### What is being asked
Below are records; work out how many of their lines contain the word "This" and reply with the number only.

### Records for the exercise
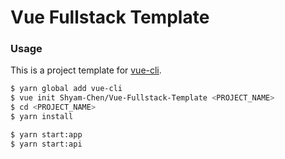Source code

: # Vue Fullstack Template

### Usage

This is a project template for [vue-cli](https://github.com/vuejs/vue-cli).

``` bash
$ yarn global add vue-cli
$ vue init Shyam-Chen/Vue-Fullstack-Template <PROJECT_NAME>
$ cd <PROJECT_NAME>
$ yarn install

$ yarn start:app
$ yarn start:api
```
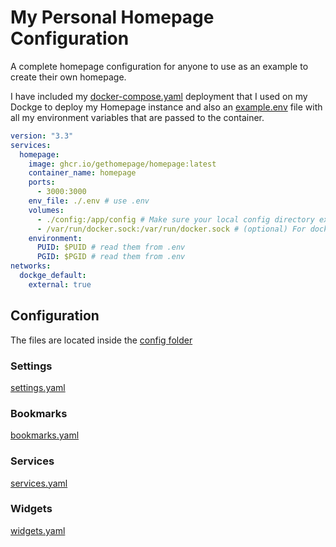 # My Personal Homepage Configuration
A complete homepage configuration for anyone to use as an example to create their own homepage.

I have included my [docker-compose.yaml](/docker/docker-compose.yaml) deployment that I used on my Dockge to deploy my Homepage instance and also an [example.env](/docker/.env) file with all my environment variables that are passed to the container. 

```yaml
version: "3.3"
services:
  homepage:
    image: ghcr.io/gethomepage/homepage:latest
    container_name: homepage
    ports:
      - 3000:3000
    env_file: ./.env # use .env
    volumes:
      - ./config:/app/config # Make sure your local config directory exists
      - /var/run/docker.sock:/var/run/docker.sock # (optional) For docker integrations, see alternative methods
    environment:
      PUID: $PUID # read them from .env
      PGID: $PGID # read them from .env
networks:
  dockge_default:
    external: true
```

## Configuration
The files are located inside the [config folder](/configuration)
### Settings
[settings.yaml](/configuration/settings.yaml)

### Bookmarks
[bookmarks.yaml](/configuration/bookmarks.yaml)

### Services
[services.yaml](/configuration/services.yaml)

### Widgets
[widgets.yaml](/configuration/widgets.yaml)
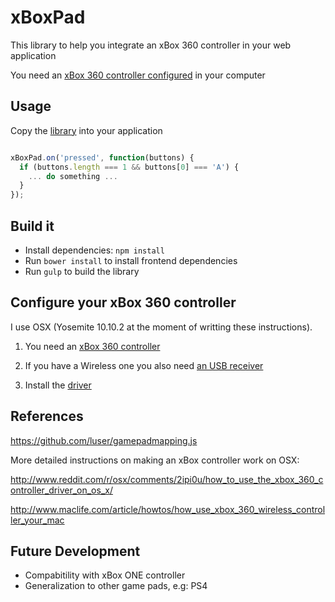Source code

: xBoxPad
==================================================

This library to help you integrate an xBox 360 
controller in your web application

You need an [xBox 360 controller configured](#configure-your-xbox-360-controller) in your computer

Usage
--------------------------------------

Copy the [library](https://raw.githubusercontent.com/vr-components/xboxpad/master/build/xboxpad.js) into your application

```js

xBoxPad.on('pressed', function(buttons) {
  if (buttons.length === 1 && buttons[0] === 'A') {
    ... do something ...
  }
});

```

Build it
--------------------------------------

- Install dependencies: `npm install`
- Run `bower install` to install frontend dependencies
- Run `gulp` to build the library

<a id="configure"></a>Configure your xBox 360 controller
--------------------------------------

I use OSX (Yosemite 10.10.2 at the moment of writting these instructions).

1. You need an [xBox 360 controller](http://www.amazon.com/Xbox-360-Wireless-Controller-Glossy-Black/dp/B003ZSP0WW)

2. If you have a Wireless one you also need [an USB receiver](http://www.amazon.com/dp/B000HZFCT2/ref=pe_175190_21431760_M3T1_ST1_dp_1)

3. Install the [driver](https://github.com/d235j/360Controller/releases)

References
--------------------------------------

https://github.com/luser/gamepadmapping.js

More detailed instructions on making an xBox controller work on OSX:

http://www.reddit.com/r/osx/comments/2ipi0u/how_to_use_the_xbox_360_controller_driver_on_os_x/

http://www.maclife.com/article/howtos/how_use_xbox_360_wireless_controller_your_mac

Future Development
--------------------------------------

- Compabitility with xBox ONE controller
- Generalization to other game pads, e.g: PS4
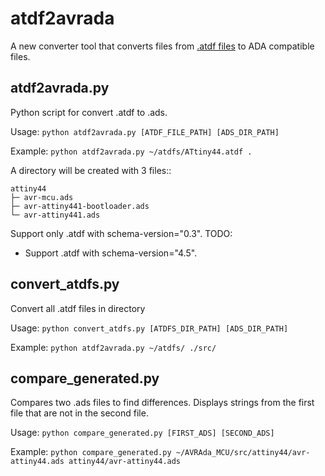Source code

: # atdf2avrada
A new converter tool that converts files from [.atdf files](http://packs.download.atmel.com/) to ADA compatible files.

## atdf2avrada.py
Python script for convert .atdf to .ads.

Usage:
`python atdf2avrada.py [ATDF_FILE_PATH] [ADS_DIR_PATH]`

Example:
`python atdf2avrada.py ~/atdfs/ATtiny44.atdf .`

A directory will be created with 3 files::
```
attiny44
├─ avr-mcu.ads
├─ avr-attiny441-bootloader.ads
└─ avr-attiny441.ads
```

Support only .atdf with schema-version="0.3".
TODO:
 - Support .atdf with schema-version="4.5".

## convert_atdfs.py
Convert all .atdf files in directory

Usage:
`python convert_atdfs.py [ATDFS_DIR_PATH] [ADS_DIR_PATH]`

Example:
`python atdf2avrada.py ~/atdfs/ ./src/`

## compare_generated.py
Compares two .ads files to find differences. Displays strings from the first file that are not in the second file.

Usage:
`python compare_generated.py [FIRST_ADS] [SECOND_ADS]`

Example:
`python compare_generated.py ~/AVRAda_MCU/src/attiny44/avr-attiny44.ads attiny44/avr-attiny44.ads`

### Exercise response
2